TASK DESCRIPTION :: Every line that contains "sac는" must be located and copied from the data.

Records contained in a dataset
————

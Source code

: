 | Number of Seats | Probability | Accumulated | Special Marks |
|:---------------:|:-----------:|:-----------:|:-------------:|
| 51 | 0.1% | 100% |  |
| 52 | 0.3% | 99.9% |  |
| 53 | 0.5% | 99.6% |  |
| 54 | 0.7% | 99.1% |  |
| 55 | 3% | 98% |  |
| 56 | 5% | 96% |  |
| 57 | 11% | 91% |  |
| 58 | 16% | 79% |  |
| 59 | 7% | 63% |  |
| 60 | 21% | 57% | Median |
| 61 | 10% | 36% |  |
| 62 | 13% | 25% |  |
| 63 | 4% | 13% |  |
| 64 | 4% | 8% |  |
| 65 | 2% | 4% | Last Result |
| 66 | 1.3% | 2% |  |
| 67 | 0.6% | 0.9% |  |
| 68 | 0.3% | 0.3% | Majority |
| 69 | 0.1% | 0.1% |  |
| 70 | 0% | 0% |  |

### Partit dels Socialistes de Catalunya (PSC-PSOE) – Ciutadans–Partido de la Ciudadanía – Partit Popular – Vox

————

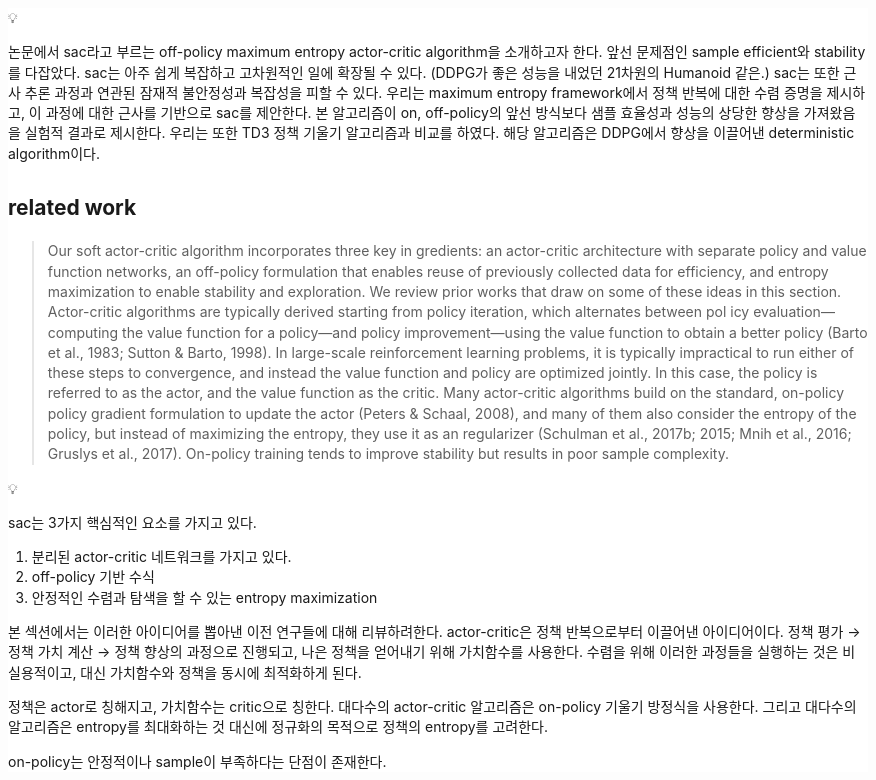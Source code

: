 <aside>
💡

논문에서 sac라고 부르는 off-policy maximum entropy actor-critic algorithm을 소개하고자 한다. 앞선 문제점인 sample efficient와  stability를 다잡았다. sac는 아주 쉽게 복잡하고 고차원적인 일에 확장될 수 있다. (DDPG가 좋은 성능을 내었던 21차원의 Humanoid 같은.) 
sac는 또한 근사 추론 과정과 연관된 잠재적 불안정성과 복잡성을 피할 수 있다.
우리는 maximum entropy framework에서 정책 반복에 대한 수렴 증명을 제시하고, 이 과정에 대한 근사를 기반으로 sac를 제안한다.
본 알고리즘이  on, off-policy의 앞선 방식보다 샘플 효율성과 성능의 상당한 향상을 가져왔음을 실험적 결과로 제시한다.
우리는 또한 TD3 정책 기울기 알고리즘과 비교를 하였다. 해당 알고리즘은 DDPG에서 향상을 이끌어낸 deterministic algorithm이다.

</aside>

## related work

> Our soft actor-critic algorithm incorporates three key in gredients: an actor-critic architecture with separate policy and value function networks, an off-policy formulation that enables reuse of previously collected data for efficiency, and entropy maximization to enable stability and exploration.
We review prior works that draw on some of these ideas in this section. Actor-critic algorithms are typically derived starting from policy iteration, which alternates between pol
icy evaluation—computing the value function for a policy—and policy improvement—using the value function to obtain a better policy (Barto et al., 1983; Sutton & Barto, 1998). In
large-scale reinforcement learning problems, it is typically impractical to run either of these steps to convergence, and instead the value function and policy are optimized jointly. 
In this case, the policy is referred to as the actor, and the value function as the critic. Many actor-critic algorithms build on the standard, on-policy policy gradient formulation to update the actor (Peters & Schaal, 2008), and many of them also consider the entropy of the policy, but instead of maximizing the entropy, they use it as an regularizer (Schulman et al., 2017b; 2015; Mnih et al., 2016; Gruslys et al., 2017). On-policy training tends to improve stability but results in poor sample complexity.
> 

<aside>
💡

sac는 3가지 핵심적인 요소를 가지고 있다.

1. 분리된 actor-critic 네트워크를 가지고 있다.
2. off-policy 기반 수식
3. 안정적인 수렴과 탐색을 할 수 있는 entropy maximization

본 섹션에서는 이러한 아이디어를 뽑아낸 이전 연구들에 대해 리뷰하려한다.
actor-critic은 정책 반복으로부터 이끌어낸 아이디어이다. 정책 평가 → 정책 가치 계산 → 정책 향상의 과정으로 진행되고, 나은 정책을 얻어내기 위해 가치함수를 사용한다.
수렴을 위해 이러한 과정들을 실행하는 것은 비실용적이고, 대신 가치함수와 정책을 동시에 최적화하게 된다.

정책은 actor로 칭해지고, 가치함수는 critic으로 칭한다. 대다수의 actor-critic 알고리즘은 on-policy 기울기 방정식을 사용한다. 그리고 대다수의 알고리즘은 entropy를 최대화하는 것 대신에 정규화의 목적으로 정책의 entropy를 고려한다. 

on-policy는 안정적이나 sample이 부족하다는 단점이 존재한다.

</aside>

————

ANSWER TO THE EXERCISE ::
논문에서 sac라고 부르는 off-policy maximum entropy actor-critic algorithm을 소개하고자 한다. 앞선 문제점인 sample efficient와  stability를 다잡았다. sac는 아주 쉽게 복잡하고 고차원적인 일에 확장될 수 있다. (DDPG가 좋은 성능을 내었던 21차원의 Humanoid 같은.) 
sac는 또한 근사 추론 과정과 연관된 잠재적 불안정성과 복잡성을 피할 수 있다.
sac는 3가지 핵심적인 요소를 가지고 있다.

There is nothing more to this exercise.